Excel remains a popular tool to conduct basic regression analysis in finance, however, there are many more advanced statistical tools that can be used. Python and R are both powerful coding languages that have become popular for all types of financial modeling, including regression. These techniques form a core part of data science and machine learning where models are trained to detect these relationships in data.

## Types of Regression Analysis[4]

There are two types of regression analysis: single-variable linear regression and multiple regression.

Single-variable linear regression is used to determine the relationship between two variables: the independent and dependent. The equation for a single variable linear regression looks like this:

```       ŷ=α+βx+ε
```

In the equation:

ŷ is the expected value of Y (the dependent variable) for a given value of X (the independent variable).
x is the independent variable.
α is the Y-intercept, the point at which the regression line intersects with the vertical axis.
β is the slope of the regression line, or the average change in the dependent variable as the independent variable increases by one.
ε is the error term, equal to Y – ŷ, or the difference between the actual value of the dependent variable and its expected value.

Multiple regression, on the other hand, is used to determine the relationship between three or more variables: the dependent variable and at least two independent variables. The multiple regression equation looks complex but is similar to the single variable linear regression equation:

```      ŷ=α+β1x1+β2x2+...βkxk+ε
```

Each component of this equation represents the same thing as in the previous equation, with the addition of the subscript k, which is the total number of independent variables being examined. For each independent variable you include in the regression, multiply the slope of the regression line by the value of the independent variable, and add it to the rest of the equation.

## History of Regression Analysis[5]

The earliest form of regression was the method of least squares, which was published by Legendre in 1805, and by Gauss in 1809. Legendre and Gauss both applied the method to the problem of determining, from astronomical observations, the orbits of bodies about the Sun (mostly comets, but also later the then newly discovered minor planets). Gauss published a further development of the theory of least squares in 1821, including a version of the Gauss–Markov theorem.

The term "regression" was coined by Francis Galton in the 19th century to describe a biological phenomenon. The phenomenon was that the heights of descendants of tall ancestors tend to regress down towards a normal average (a phenomenon also known as regression toward the mean). For Galton, regression had only this biological meaning, but his work was later extended by Udny Yule and Karl Pearson to a more general statistical context. In the work of Yule and Pearson, the joint distribution of the response and explanatory variables is assumed to be Gaussian. This assumption was weakened by R.A. Fisher in his works of 1922 and 1925. Fisher assumed that the conditional distribution of the response variable is Gaussian, but the joint distribution need not be. In this respect, Fisher's assumption is closer to Gauss's formulation of 1821.

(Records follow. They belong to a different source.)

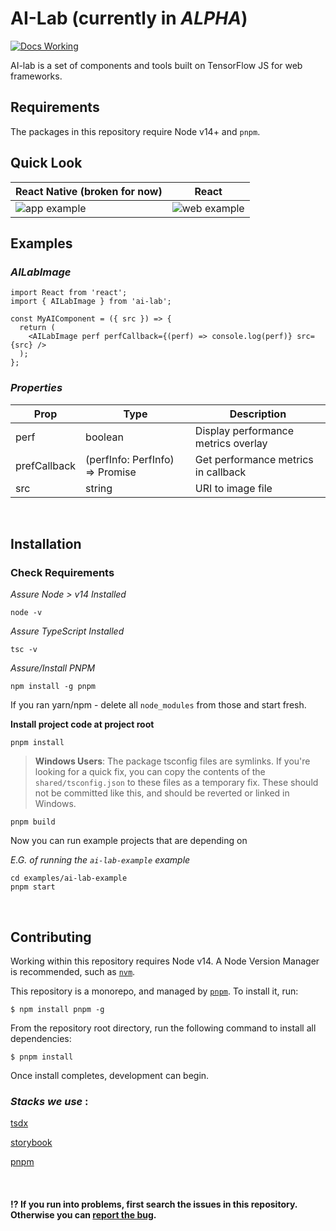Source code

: # AI-Lab (currently in _ALPHA_)

[![Docs Working](https://github.com/infinitered/ai-lab/actions/workflows/storybook.yml/badge.svg)](https://infinitered.github.io/ai-lab/)

AI-lab is a set of components and tools built on TensorFlow JS for web frameworks.

## Requirements

The packages in this repository require Node v14+ and `pnpm`.

## Quick Look

<center>

| React Native (broken for now)                 | React                                         |
| --------------------------------------------- | --------------------------------------------- |
| ![app example](assets/images/app-example.png) | ![web example](assets/images/web-example.png) |

</center>

## Examples

### _AILabImage_

```tsx
import React from 'react';
import { AILabImage } from 'ai-lab';

const MyAIComponent = ({ src }) => {
  return (
    <AILabImage perf perfCallback={(perf) => console.log(perf)} src={src} />
  );
};
```

### _Properties_

| Prop         | Type                                      | Description                         |
| ------------ | ----------------------------------------- | ----------------------------------- |
| perf         | boolean                                   | Display performance metrics overlay |
| prefCallback | (perfInfo: PerfInfo) => Promise<PerfInfo> | Get performance metrics in callback |
| src          | string                                    | URI to image file                   |

<br>

## Installation

### Check Requirements

_Assure Node > v14 Installed_

```shell
node -v
```

_Assure TypeScript Installed_

```shell
tsc -v
```

_Assure/Install PNPM_

```shell
npm install -g pnpm
```

If you ran yarn/npm - delete all `node_modules` from those and start fresh.

**Install project code at project root**

```shell
pnpm install
```

> **Windows Users**: The package tsconfig files are symlinks. If you're looking for a quick fix, you can copy the contents of the `shared/tsconfig.json` to these files as a temporary fix. These should not be committed like this, and should be reverted or linked in Windows.

```shell
pnpm build
```

Now you can run example projects that are depending on

_E.G. of running the `ai-lab-example` example_

```shell
cd examples/ai-lab-example
pnpm start
```

<br>

## Contributing

Working within this repository requires Node v14. A Node Version Manager is recommended, such as [`nvm`](https://github.com/nvm-sh/nvm#installing-and-updating).

This repository is a monorepo, and managed by [`pnpm`](https://pnpm.io). To install it, run:

```console
$ npm install pnpm -g
```

From the repository root directory, run the following command to install all dependencies:

```console
$ pnpm install
```

Once install completes, development can begin.

### _Stacks we use_ :

[tsdx](https://tsdx.io/)

[storybook](https://storybook.js.org/)

[pnpm](https://pnpm.io/)

<br>

#### ⁉️ If you run into problems, first search the issues in this repository. Otherwise you can <a href="https://github.com/infinitered/ai-lab/issues">report the bug</a>.
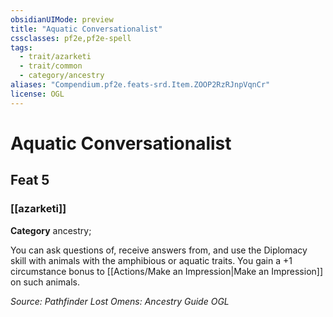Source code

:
 ```yaml
---
obsidianUIMode: preview
title: "Aquatic Conversationalist"
cssclasses: pf2e,pf2e-spell
tags:
  - trait/azarketi
  - trait/common
  - category/ancestry
aliases: "Compendium.pf2e.feats-srd.Item.ZOOP2RzRJnpVqnCr"
license: OGL
---
```

# Aquatic Conversationalist
## Feat 5
### [[azarketi]]

**Category** ancestry; 




You can ask questions of, receive answers from, and use the Diplomacy skill with animals with the amphibious or aquatic traits. You gain a +1 circumstance bonus to [[Actions/Make an Impression|Make an Impression]] on such animals.

*Source: Pathfinder Lost Omens: Ancestry Guide*
*OGL*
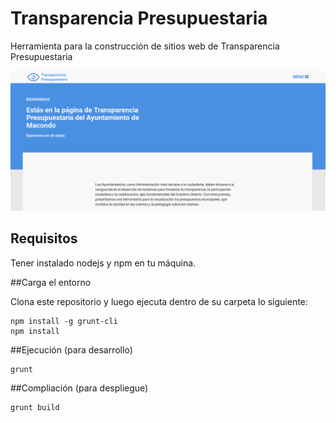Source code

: Transparencia Presupuestaria
=======

Herramienta para la construcción de sitios web de Transparencia Presupuestaria

![Home](screenshots/home.png)

## Requisitos

Tener instalado nodejs y npm en tu máquina.

##Carga el entorno

Clona este repositorio y luego ejecuta dentro de su carpeta lo siguiente:

```
npm install -g grunt-cli
npm install

```

##Ejecución (para desarrollo)

```
grunt
```

##Compliación (para despliegue)

```
grunt build
```
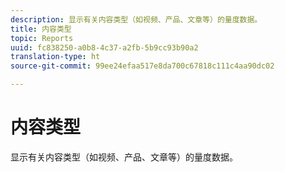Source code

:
 ```yaml
---
description: 显示有关内容类型（如视频、产品、文章等）的量度数据。
title: 内容类型
topic: Reports
uuid: fc838250-a0b8-4c37-a2fb-5b9cc93b90a2
translation-type: ht
source-git-commit: 99ee24efaa517e8da700c67818c111c4aa90dc02

---
```



# 内容类型

显示有关内容类型（如视频、产品、文章等）的量度数据。

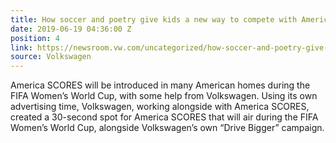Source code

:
 ```yaml
---
title: How soccer and poetry give kids a new way to compete with America SCORES
date: 2019-06-19 04:36:00 Z
position: 4
link: https://newsroom.vw.com/uncategorized/how-soccer-and-poetry-give-kids-a-new-way-to-compete-with-america-scores/
source: Volkswagen
---
```


America SCORES will be introduced in many American homes during the FIFA Women’s World Cup, with some help from Volkswagen. Using its own advertising time, Volkswagen, working alongside with America SCORES, created a 30-second spot for America SCORES that will air during the FIFA Women’s World Cup, alongside Volkswagen’s own “Drive Bigger” campaign.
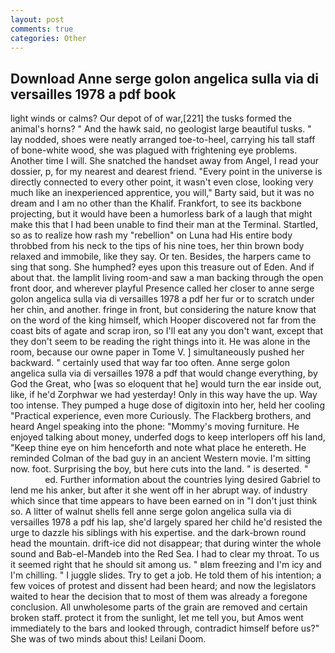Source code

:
 ```yaml
---
layout: post
comments: true
categories: Other
---
```


## Download Anne serge golon angelica sulla via di versailles 1978 a pdf book

light winds or calms? Our depot of of war,[221] the tusks formed the animal's horns? " And the hawk said, no geologist large beautiful tusks. " lay nodded, shoes were neatly arranged toe-to-heel, carrying his tall staff of bone-white wood, she was plagued with frightening eye problems. Another time I will. She snatched the handset away from Angel, I read your dossier, p, for my nearest and dearest friend. "Every point in the universe is directly connected to every other point, it wasn't even close, looking very much like an inexperienced apprentice, you will," Barty said, but it was no dream and I am no other than the Khalif. Frankfort, to see its backbone projecting, but it would have been a humorless bark of a laugh that might make this that I had been unable to find their man at the Terminal. Startled, so as to realize how rash my "rebellion" on Luna had His entire body throbbed from his neck to the tips of his nine toes, her thin brown body relaxed and immobile, like they say. Or ten. Besides, the harpers came to sing that song. She humphed? eyes upon this treasure out of Eden. And if about that. the lamplit living room-and saw a man backing through the open front door, and wherever playful Presence called her closer to anne serge golon angelica sulla via di versailles 1978 a pdf her fur or to scratch under her chin, and another. fringe in front, but considering the nature know that on the word of the king himself, which Hooper discovered not far from the coast bits of agate and scrap iron, so I'll eat any you don't want, except that they don't seem to be reading the right things into it. He was alone in the room, because our owne paper in Tome V. ] simultaneously pushed her backward. " certainly used that way far too often. Anne serge golon angelica sulla via di versailles 1978 a pdf that would change everything, by God the Great, who [was so eloquent that he] would turn the ear inside out, like, if he'd Zorphwar we had yesterday! Only in this way have the up. Way too intense. They pumped a huge dose of digitoxin into her, held her cooling "Practical experience, even more Curiously. The Flackberg brothers, and heard Angel speaking into the phone: "Mommy's moving furniture. He enjoyed talking about money, underfed dogs to keep interlopers off his land, "Keep thine eye on him henceforth and note what place he entereth. He reminded Colman of the bad guy in an ancient Western movie. I'm sitting now. foot. Surprising the boy, but here cuts into the land. " is deserted. "                     ed. Further information about the countries lying desired Gabriel to lend me his anker, but after it she went off in her abrupt way. of industry which since that time appears to have been earned on in "I don't just think so. A litter of walnut shells fell anne serge golon angelica sulla via di versailles 1978 a pdf his lap, she'd largely spared her child he'd resisted the urge to dazzle his siblings with his expertise. and the dark-brown round head the mountain. drift-ice did not disappear; that during winter the whole sound and Bab-el-Mandeb into the Red Sea. I had to clear my throat. To us it seemed right that he should sit among us. " вIвm freezing and I'm icy and I'm chilling. " I juggle slides. Try to get a job. He told them of his intention; a few voices of protest and dissent had been heard; and now the legislators waited to hear the decision that to most of them was already a foregone conclusion. All unwholesome parts of the grain are removed and certain broken staff. protect it from the sunlight, let me tell you, but Amos went immediately to the bars and looked through, contradict himself before us?" She was of two minds about this! Leilani Doom.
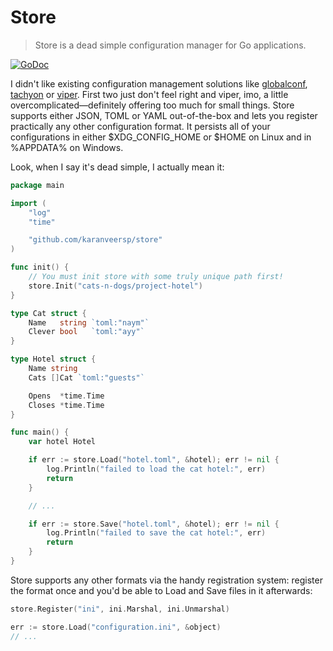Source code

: # Store
>Store is a dead simple configuration manager for Go applications.

[![GoDoc](https://godoc.org/github.com/karanveersp/store?status.svg)](https://godoc.org/github.com/karanveersp/store)

I didn't like existing configuration management solutions like [globalconf](https://github.com/rakyll/globalconf), [tachyon](https://github.com/vektra/tachyon) or [viper](https://github.com/spf13/viper). First two just don't feel right and viper, imo, a little overcomplicated—definitely offering too much for small things. Store supports either JSON, TOML or YAML out-of-the-box and lets you register practically any other configuration format. It persists all of your configurations in either $XDG_CONFIG_HOME or $HOME on Linux and in %APPDATA%
on Windows.

Look, when I say it's dead simple, I actually mean it:
```go
package main

import (
	"log"
	"time"

	"github.com/karanveersp/store"
)

func init() {
	// You must init store with some truly unique path first!
	store.Init("cats-n-dogs/project-hotel")
}

type Cat struct {
	Name   string `toml:"naym"`
	Clever bool   `toml:"ayy"`
}

type Hotel struct {
	Name string
	Cats []Cat `toml:"guests"`

	Opens  *time.Time
	Closes *time.Time
}

func main() {
	var hotel Hotel

	if err := store.Load("hotel.toml", &hotel); err != nil {
		log.Println("failed to load the cat hotel:", err)
		return
	}

	// ...

	if err := store.Save("hotel.toml", &hotel); err != nil {
		log.Println("failed to save the cat hotel:", err)
		return
	}
}
```

Store supports any other formats via the handy registration system: register the format once and you'd be able to Load and Save files in it afterwards:
```go
store.Register("ini", ini.Marshal, ini.Unmarshal)

err := store.Load("configuration.ini", &object)
// ...
```
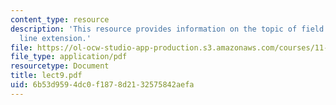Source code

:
 ```yaml
---
content_type: resource
description: 'This resource provides information on the topic of field trip: green
  line extension.'
file: https://ol-ocw-studio-app-production.s3.amazonaws.com/courses/11-027-city-to-city-comparing-researching-and-writing-about-cities-spring-2006/6b53d9594dc0f1878d2132575842aefa_lect9.pdf
file_type: application/pdf
resourcetype: Document
title: lect9.pdf
uid: 6b53d959-4dc0-f187-8d21-32575842aefa
---
```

In the 1950s and 1960s, economists used electromechanical desk "calculators" to calculate regressions. Before 1970, it sometimes took up to 24 hours to receive the result from one regression.

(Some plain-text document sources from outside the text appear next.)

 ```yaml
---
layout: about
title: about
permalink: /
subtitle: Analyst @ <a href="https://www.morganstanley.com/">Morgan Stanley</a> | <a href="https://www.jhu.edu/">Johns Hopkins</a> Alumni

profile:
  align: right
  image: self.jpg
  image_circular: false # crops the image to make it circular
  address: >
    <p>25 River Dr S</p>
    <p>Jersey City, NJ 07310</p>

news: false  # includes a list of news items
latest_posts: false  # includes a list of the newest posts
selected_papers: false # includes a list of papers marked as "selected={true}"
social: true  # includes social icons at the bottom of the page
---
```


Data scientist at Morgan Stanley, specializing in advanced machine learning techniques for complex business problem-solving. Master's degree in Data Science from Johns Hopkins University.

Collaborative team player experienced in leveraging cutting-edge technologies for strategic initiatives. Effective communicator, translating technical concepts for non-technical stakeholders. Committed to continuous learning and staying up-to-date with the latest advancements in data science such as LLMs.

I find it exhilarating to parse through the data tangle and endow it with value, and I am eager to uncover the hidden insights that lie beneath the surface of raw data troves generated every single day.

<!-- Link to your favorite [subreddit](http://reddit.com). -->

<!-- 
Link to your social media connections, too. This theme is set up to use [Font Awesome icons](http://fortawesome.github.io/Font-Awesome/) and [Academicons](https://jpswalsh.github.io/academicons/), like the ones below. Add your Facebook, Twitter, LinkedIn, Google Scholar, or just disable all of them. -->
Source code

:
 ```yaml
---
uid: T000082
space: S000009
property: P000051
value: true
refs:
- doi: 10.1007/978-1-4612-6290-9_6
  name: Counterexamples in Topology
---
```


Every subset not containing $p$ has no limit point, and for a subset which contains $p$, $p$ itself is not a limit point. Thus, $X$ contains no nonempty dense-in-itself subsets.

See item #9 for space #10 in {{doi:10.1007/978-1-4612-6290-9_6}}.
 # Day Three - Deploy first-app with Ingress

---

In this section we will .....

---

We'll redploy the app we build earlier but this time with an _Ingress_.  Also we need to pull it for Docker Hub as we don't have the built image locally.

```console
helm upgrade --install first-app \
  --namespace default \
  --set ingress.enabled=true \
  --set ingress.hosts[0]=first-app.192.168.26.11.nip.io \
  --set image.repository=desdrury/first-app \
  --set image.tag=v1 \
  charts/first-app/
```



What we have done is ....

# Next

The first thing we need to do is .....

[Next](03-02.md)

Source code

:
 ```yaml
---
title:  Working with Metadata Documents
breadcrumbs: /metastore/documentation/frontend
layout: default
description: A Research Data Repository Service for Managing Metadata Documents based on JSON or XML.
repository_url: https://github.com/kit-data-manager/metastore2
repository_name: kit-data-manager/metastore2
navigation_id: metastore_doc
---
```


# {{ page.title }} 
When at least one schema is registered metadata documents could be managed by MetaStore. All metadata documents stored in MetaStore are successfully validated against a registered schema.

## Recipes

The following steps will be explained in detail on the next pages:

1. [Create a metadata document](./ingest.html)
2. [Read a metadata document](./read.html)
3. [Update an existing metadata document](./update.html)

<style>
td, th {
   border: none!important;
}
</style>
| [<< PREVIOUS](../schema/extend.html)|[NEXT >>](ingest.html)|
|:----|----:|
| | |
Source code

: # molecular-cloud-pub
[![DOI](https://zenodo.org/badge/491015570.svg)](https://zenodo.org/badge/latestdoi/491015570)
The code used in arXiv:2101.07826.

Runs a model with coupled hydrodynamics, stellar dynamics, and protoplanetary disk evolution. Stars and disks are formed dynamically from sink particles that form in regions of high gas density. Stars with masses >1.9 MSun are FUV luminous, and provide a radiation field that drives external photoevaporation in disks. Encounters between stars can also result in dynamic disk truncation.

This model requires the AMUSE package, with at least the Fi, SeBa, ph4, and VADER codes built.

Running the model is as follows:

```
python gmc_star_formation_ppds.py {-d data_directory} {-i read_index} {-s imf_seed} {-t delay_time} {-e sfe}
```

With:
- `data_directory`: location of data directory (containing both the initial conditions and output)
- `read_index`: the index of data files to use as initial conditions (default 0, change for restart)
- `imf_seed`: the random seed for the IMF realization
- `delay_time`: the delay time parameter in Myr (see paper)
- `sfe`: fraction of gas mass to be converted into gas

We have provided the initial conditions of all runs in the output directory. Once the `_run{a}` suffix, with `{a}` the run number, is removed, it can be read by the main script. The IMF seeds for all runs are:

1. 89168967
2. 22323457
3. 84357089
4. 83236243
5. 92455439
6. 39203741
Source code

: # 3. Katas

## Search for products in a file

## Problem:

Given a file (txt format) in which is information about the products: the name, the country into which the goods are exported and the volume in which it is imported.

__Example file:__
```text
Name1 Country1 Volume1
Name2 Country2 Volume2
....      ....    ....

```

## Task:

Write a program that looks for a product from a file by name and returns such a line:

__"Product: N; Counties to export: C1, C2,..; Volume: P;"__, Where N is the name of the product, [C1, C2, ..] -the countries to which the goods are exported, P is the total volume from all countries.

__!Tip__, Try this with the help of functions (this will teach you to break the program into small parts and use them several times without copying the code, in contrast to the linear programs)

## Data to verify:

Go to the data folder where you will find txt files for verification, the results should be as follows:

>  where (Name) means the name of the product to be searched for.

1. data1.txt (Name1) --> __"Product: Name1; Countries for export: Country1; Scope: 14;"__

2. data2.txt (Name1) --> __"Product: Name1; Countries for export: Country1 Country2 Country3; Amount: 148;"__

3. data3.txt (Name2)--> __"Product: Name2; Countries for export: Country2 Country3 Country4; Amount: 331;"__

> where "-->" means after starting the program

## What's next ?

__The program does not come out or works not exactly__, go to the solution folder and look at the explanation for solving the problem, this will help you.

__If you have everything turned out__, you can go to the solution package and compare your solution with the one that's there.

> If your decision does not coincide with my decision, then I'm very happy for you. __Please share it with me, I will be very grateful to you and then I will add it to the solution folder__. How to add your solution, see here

Regression methods continue to be an area of active research. In recent decades, new methods have been developed for robust regression, regression involving correlated responses such as time series and growth curves, and regression in which the predictor (independent variable) or response variables are curves, images, graphs, or other complex data objects, regression methods accommodating various types of missing data, nonparametric regression, Bayesian methods for regression, regression in which the predictor variables are measured with error, regression with more predictor variables than observations, and causal inference with regression.